Mullen and Iannarone, P.C.
Serving the legal needs of corporations, individuals and
families of Suffolk County since 1972

Estate planning and pet trusts

For many New York residents, pets are an important part of their lives. Nevertheless, in many cases pets are abandoned or brought to an animal shelter when their owner dies or becomes unable to care for them. To avoid this from happening, however, pet owners can set up a pet trust as part of their estate plan.

Pet owners who want to set up a pet trust will have to designate someone who will be willing to care for the pet in the way the owner did. The designated pet's caregiver could be a relative, friend or neighbor. This person should be willing to temporarily take care of the pet if the owner is suddenly hospitalized or suffers an accident, for example. This means that the caregiver should have keys to the pet owner's residence and should be aware of important information, such as the name and number of the pet's veterinarian, if the pet needs medication and feeding instructions.

The person designated to be the pet's caregiver must also be able to take care of the animal if its owner dies or becomes permanently incapacitated.

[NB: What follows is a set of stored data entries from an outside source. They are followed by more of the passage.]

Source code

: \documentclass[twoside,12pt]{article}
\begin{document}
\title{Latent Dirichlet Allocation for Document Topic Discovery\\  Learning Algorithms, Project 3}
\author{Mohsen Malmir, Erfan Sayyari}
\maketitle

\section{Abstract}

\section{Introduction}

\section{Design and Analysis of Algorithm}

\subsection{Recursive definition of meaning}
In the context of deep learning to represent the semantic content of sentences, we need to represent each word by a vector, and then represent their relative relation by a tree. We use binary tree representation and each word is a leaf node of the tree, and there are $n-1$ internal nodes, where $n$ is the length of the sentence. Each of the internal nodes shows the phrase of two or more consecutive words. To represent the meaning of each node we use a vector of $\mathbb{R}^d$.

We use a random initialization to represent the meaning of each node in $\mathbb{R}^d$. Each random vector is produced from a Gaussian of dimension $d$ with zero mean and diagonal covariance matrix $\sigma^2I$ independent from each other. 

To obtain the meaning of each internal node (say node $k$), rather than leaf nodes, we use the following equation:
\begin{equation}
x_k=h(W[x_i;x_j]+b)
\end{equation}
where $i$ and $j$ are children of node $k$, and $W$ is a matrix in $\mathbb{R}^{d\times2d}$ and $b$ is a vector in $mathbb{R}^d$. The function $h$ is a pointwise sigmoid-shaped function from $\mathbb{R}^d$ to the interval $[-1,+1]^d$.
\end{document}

With a pet trust, the owner will be able to dictate how he or she wants the pet to be cared for, who will own the pet and how much money will be allotted for its care. It is also a good idea for pet owners to name a second caregiver in the pet trust or document in case the initial caregiver named is unable to do the job.

While a pet trust can work for some people, it may not be the right option for others due to their particular circumstances. Therefore, pet owners who wish to plan ahead of time for their pet's care might seek the advice of an attorney who could discuss the alternatives that are available.